Obwohl per Gesetz zu wahrheitsgemäßer, objektiver und umfassender Berichterstattung verpflichtet, tröteten Moderatoren wie Thomas Roth, Caren Miosga, Tom Buhrow und Ingo Zamperoni, ARD-Korrespondenten wie Volker Schwenck, Carsten Kühntopp und Alexander Stenzel die Kriegslügen nach. Der bereits im Krieg gegen Libyen erprobte Textbaustein "Diktator schießt auf sein eigenes Volk" wurde dem Fernsehzuschauer zeitweise allabendlich an den Kopf geworfen. Seit Sommer 2011 hallt die Story von der Unterdrückung friedlicher Oppositioneller und dem "Freiheitskampf" angeblich "gemäßigter Rebellen" (!) in den deutschen Wohnstuben wider, im Echo die Schauergeschichte, Assad lasse "Fassbomben auf das eigene Volk" abwerfen und sei mutmaßlich sogar verantwortlich für diverse Giftgasangriffe.

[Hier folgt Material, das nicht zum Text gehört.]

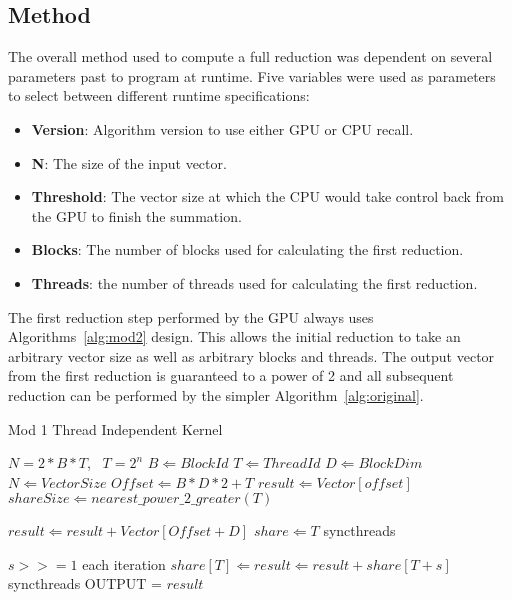 \documentclass[conference]{IEEEtran}
\begin{document}
\subsection{Method}
The overall method used to compute a full reduction was dependent on several parameters past to program at runtime. Five variables were used as parameters to select between different runtime specifications:
\begin{itemize}
  \item \textbf{Version}: Algorithm version to use either GPU or CPU recall.
  \item \textbf{N}: The size of the input vector.
  \item \textbf{Threshold}: The vector size at which the CPU would take control back from the GPU to finish the summation.
  \item \textbf{Blocks}: The number of blocks used for calculating the first reduction.
  \item \textbf{Threads}: the number of threads used for calculating the first reduction.
\end{itemize}
The first reduction step performed by the GPU always uses Algorithms~\ref{alg:mod2} design. This allows the initial reduction to take an arbitrary vector size as well as arbitrary blocks and threads. The output vector from the first reduction is guaranteed to a power of 2 and all subsequent reduction can be performed by the simpler Algorithm~\ref{alg:original}.


\begin{algorithm}
  \caption{Mod 1 Thread Independent Kernel}
  \label{alg:mod1}
  \begin{algorithmic}
    \REQUIRE $N=2*B*T$,~ $T=2^n$
    \STATE $B \Leftarrow BlockId$
    \STATE $T \Leftarrow ThreadId$
    \STATE $D \Leftarrow BlockDim$
    \STATE $N \Leftarrow Vector Size$
    \STATE $Offset \Leftarrow B * D * 2 + T$
    \STATE $result \Leftarrow Vector[offset]$
    \STATE $shareSize \Leftarrow nearest\_power\_2\_greater(T)$
    
        \STATE $result \Leftarrow result + Vector[Offset + D]$
    \ENDIF
    \STATE $share \Leftarrow T$
    \STATE syncthreads
    
    \STATE $s >>= 1$ each iteration
            \STATE $share[T] \Leftarrow result \Leftarrow result + share[T + s]$
        \ENDIF
        \STATE syncthreads
    \ENDFOR
      \STATE OUTPUT = $result$
    \ENDIF
  \end{algorithmic}
\end{algorithm}
\end{document}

Das syrische Staatsfernsehen zeigte unterdessen von Terroristen niedergebrannte Gerichtsgebäude, Ruinen von gesprengten Polizeistationen und Telefonzentralen, ausgeraubte Lebensmittellager, zeigte die Stätten und die Opfer von Massenexekutionen in Dörfern, die in die Hand der Dschihadisten gefallen waren. Diese Bilder und Informationen sowie Dokumente über systematische Ermordung bzw. Vertreibung der Angehörigen von konfessionellen und ethnischen Minderheiten – Schiiten, Alawiten, Christen, Eziden, Kurden und alle, die als "Assads Sympathisanten" eingestuft wurden – blieben im Westen weitgehend unbekannt.

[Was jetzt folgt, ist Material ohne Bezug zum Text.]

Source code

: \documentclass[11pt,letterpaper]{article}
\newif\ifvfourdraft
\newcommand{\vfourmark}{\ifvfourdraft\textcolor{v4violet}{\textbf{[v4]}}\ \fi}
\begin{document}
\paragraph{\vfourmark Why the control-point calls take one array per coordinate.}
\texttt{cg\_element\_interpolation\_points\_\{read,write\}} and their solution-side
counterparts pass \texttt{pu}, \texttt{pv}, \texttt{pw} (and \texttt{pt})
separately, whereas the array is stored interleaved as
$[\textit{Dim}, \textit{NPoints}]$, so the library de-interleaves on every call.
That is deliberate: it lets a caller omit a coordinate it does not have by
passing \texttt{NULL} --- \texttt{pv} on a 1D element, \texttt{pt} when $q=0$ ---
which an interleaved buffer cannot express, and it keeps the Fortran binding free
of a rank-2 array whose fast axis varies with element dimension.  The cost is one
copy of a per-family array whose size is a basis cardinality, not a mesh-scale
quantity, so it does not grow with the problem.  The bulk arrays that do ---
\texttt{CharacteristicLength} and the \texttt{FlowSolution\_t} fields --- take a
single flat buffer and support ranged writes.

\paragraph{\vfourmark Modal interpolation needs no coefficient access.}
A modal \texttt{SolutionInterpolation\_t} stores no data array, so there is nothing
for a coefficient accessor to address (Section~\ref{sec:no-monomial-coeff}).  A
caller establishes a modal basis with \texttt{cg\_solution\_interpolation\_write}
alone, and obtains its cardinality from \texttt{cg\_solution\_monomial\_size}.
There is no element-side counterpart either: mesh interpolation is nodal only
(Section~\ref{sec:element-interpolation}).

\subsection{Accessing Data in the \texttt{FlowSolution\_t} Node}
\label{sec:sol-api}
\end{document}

Unsere "freiheitlichen" Medien taten die ungezählten Beweise des Terrors als billige Propagandalüge der syrischen Regierung ab: "Das Regime behauptet, es sei Opfer einer Aggression radikal-islamischer Terroristen", war ein Standardsatz in Radio und Fernsehen. Bei dieser "offiziellen" Version blieb es selbst dann noch, als bekannt wurde, dass in Syrien mehr als tausend verschiedene Milizen marodierten, viele von ihnen im Dunstkreis von al-Kaida, viele von den USA und vom Westen bewaffnet und finanziert.

Am Terror in Syrien beteiligte sich allerdings mit dem "Islamischen Staat" (IS) auch eine Dschihadisten-Organisation, die sich dem westlichen Kommando entzog, obwohl sie den USA ihre Entstehung verdankt. Der IS ging sogar so weit, gefangene US-Bürger zu enthaupten und die grausigen Videos davon ins Internet zu stellen. Trotzdem setzte der Westen den Dschihadisten im Irak wenig und in Syrien gar nichts entgegen, schließlich waren sie ebenfalls "Feinde Assads".

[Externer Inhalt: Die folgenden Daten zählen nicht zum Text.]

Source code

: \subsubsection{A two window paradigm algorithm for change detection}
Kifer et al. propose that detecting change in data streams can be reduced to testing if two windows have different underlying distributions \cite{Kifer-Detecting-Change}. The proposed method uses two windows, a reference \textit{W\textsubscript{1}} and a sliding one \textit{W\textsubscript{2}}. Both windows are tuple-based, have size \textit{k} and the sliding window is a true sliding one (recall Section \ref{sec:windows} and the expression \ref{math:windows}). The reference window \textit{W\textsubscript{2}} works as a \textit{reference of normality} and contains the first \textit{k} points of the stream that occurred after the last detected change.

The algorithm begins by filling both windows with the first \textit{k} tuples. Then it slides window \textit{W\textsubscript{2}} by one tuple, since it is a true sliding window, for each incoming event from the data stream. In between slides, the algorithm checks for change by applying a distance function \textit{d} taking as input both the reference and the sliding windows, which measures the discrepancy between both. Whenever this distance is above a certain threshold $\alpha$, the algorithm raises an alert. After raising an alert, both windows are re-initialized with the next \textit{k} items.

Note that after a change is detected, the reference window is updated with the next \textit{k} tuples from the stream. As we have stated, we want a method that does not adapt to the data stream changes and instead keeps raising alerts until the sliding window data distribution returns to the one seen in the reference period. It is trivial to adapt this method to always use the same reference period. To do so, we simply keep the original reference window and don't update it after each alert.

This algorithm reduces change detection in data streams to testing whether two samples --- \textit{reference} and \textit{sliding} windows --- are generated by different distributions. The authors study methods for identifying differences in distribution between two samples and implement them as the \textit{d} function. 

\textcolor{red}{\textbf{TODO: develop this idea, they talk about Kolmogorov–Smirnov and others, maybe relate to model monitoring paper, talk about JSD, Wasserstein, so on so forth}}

Angesichts der schnellen Siege des IS, seiner beträchtlichen Geländegewinne, der fürchterlichen und massenhaften Foltermorde und der schier grenzenlosen Zerstörungswut seiner Milizen – sie legten tausendjährige Städte wie Palmyra, Bosra und Aleppo sowie die historischen Dörfer im Norden in Trümmer, allesamt "Weltkulturerbe"; die Regierung in Damaskus stand 2015 praktisch vor dem Aus – empfanden viele Menschen Erleichterung, als Moskau Assads Hilfeersuchen nachkam und militärisch eingriff. Binnen weniger Wochen wendete sich das Blatt in Syrien, und zwar dermaßen nachdrücklich, dass Russland bald weit über den Nahen Osten hinaus als neue Führungsmacht wahrgenommen wurde.

Russlands militärischer Erfolg in Syrien und der damit verbundene politische Einflussgewinn reduzieren die Rolle Washingtons im Nahen Osten. Zwar haben die USA als mittlerweile weltgrößter Produzent und Exporteur von (Fracking-)Flüssiggas kein gesteigertes Interesse mehr an dem kriegsauslösenden Erdgas-Pipeline-Projekt vom Pars-Feld nach Europa. Aber das mindert ihren Herrschaftsanspruch über die ölreichste Region der Welt nicht und ändert nichts an ihrer strategischen Absicht, den Konkurrenten Russland immer strammer militärisch einzukreisen und zu schwächen.

Schließlich bestätigte sich, dass es von Beginn des Syrienkrieges an eine Komplizenschaft der USA mit der Al-Qaida gab, also mit derselben Terrororganisation, die für den Anschlag auf die New Yorker Zwillingstürme am 11. September 2001 verantwortlich gemacht wird. Im Februar 2012 schrieb der stellvertretende Stabschef des US-Außenministeriums, Jacob "Jake" Jeremiah Sullivan, in einer E-Mail an seine damalige Chefin und Außenministerin der USA, Hillary Clinton: "Al-Qaida ist auf unserer Seite in Syrien".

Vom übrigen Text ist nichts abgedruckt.